> _Activity_:
Exact copies of all the lines below are required, with the pictures omitted.

> _Provided entries_:
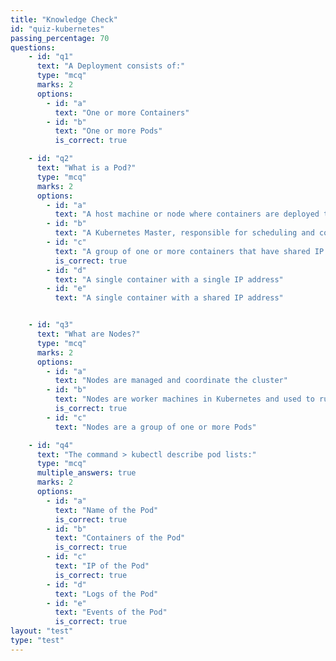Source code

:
 ```yaml
---
title: "Knowledge Check"
id: "quiz-kubernetes"
passing_percentage: 70
questions:
    - id: "q1"
      text: "A Deployment consists of:"
      type: "mcq"
      marks: 2
      options:
        - id: "a"
          text: "One or more Containers"
        - id: "b"
          text: "One or more Pods"
          is_correct: true

    - id: "q2"
      text: "What is a Pod?"
      type: "mcq"
      marks: 2
      options:
        - id: "a"
          text: "A host machine or node where containers are deployed that have shared IP addresses"
        - id: "b"
          text: "A Kubernetes Master, responsible for scheduling and coordinating application containers"
        - id: "c"
          text: "A group of one or more containers that have shared IP addresses"
          is_correct: true
        - id: "d"
          text: "A single container with a single IP address"
        - id: "e"
          text: "A single container with a shared IP address"


    - id: "q3"
      text: "What are Nodes?"
      type: "mcq"
      marks: 2
      options:
        - id: "a"
          text: "Nodes are managed and coordinate the cluster"
        - id: "b"
          text: "Nodes are worker machines in Kubernetes and used to run Pods"
          is_correct: true
        - id: "c"
          text: "Nodes are a group of one or more Pods"

    - id: "q4"
      text: "The command > kubectl describe pod lists:"
      type: "mcq"
      multiple_answers: true
      marks: 2
      options:
        - id: "a"
          text: "Name of the Pod"
          is_correct: true
        - id: "b"
          text: "Containers of the Pod"
          is_correct: true
        - id: "c"
          text: "IP of the Pod"
          is_correct: true
        - id: "d"
          text: "Logs of the Pod"
        - id: "e"
          text: "Events of the Pod"
          is_correct: true
layout: "test"
type: "test"
---
```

> _Output of the exercise_:
Source code

:
 ```yaml
---
title: "Knowledge Check"
id: "quiz-kubernetes"
passing_percentage: 70
questions:
    - id: "q1"
      text: "A Deployment consists of:"
      type: "mcq"
      marks: 2
      options:
        - id: "a"
          text: "One or more Containers"
        - id: "b"
          text: "One or more Pods"
          is_correct: true

    - id: "q2"
      text: "What is a Pod?"
      type: "mcq"
      marks: 2
      options:
        - id: "a"
          text: "A host machine or node where containers are deployed that have shared IP addresses"
        - id: "b"
          text: "A Kubernetes Master, responsible for scheduling and coordinating application containers"
        - id: "c"
          text: "A group of one or more containers that have shared IP addresses"
          is_correct: true
        - id: "d"
          text: "A single container with a single IP address"
        - id: "e"
          text: "A single container with a shared IP address"


    - id: "q3"
      text: "What are Nodes?"
      type: "mcq"
      marks: 2
      options:
        - id: "a"
          text: "Nodes are managed and coordinate the cluster"
        - id: "b"
          text: "Nodes are worker machines in Kubernetes and used to run Pods"
          is_correct: true
        - id: "c"
          text: "Nodes are a group of one or more Pods"

    - id: "q4"
      text: "The command > kubectl describe pod lists:"
      type: "mcq"
      multiple_answers: true
      marks: 2
      options:
        - id: "a"
          text: "Name of the Pod"
          is_correct: true
        - id: "b"
          text: "Containers of the Pod"
          is_correct: true
        - id: "c"
          text: "IP of the Pod"
          is_correct: true
        - id: "d"
          text: "Logs of the Pod"
        - id: "e"
          text: "Events of the Pod"
          is_correct: true
layout: "test"
type: "test"
---
```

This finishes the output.